Dominion vs. Fox Trial: $1.6 billion at stake over Fox’s lies about the 2020 Election
- Washington Post: Dominion v. Fox trial delayed for settlement talks, people familiar with the matter say: The beginning of the much-anticipated defamation case between Dominion Voting Systems and Fox News has been delayed by one day, until Tuesday, to allow both parties to hold conversations about the possibility of a settlement, according to two sources with knowledge of the situation. No reason was officially given for the delay, which was announced Sunday evening by the judge overseeing the case. Jury selection had been scheduled to conclude on Monday and then both sides were expected to give opening statements, kicking off a weeks-long trial. Voting technology company Dominion filed a $1.6 billion defamation lawsuit against the network alleging that Fox guests and hosts defamed the company and severely damaged its business by connecting it to a plot to fraudulently steal the 2020 presidential election.
- NBC: Fired Fox News producer says she found more evidence relevant to Dominion case: Ex-Fox News producer Abby Grossberg said she recently found more evidence relevant to Dominion Voting Systems’ defamation lawsuit against her former employer and plans to turn it over to the court. Grossberg, who worked as a senior producer for hosts Maria Bartiromo and Tucker Carlson, alleged in a new sworn statement obtained by NBC News that Fox lawyers ignored repeated reminders about an additional cellphone in her possession and did not search it during court-ordered discovery. In the statement, Grossberg said she repeatedly told Fox lawyers that she had an inoperable company-issued cellphone that she used during 2020 election coverage. Fox lawyers told her to hang on to the device but never searched it or copied her files, as they did with her other phones, according to the statement.

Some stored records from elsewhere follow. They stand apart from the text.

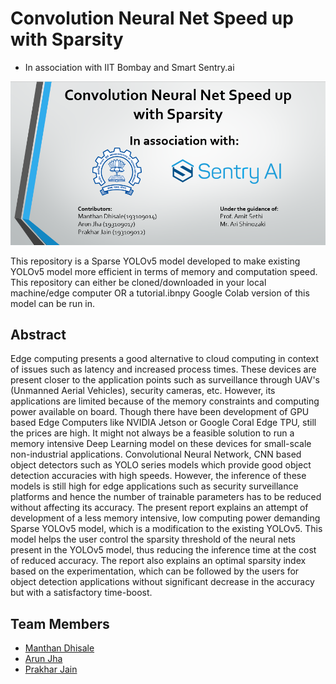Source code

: # Convolution Neural Net Speed up with Sparsity
- In association with IIT Bombay and Smart Sentry.ai

![alt text](./headd.PNG)

This repository is a Sparse YOLOv5 model developed to make existing YOLOv5 model more efficient in terms of memory and computation speed. This repository can either be cloned/downloaded in your local machine/edge computer OR a tutorial.ibnpy Google Colab version of this model can be run in.

## Abstract
Edge computing presents a good alternative to cloud computing in context of issues such as latency and increased process times. These devices are present closer to the application points such as surveillance through UAV's (Unmanned Aerial Vehicles), security cameras, etc. However, its applications are limited because of the memory constraints and computing power available on board. Though there have been development of GPU based Edge Computers like NVIDIA Jetson or Google Coral Edge TPU, still the prices are high. It might not always be a feasible solution to run a memory intensive Deep Learning model on these devices for small-scale non-industrial applications.  Convolutional Neural Network, CNN based object detectors such as YOLO series models which provide good object detection accuracies with high speeds. However, the inference of these models is still high for edge applications such as security surveillance platforms and hence the number of trainable parameters has to be reduced without affecting its accuracy. The present report explains an attempt of development of a less memory intensive, low computing power demanding Sparse YOLOv5 model, which is a modification to the existing YOLOv5. This model helps the user control the sparsity threshold of the neural nets present in the YOLOv5 model, thus reducing the inference time at the cost of reduced accuracy. The report also explains an optimal sparsity index based on the experimentation, which can be followed by the users for object detection applications without significant decrease in the accuracy but with a satisfactory time-boost.


## Team Members
- [Manthan Dhisale](https://github.com/ManthanND) 
- [Arun Jha](https://github.com/jhaarun)
- [Prakhar Jain](https://github.com/pra1608)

- Washington Post: Here are five things to watch in the Fox-Dominion trial: Dominion Voting Systems is about to have its day in court. Opening statements in its $1.6 billion defamation lawsuit against Fox News begin Monday, with Delaware Judge Eric M. Davis presiding over the voting technology company’s claims that Fox, the No. 1-ranked cable news network, harmed Dominion’s reputation on 20 occasions from early November 2020 to late January 2021 by broadcasting allegations that the company was involved in election fraud, developed an algorithm that rigged vote counts, was “owned by a company founded in Venezuela to rig elections for the dictator Hugo Chávez” and paid kickbacks to government officials.
In The States
MINNESOTA: Minnesota advances voting reforms: expanding access, automatic registration, and ranked choice voting gain momentum
- CBS News Minnesota: Minnesota House passes bill that would expand voter access: The Minnesota House Thursday evening passed a sweeping elections bill dubbed the “Democracy for the People Act.” The bill allows those ages 16 and 17 to pre-register to vote, creates a permanent absentee ballot list and implements automatic voter registration. Twenty-two states and Washington, D.C. have automatic voter registration, according to the National Conference of State Legislatures. The act also would require voting instructions and sample ballots to be provided in non-English languages. “Our legislation will strengthen the freedom to vote, protect our democratic institutions and Minnesota voters, and empower voters, not corporations or wealthy special interests in our elections,” House Speaker Melissa Hortman said.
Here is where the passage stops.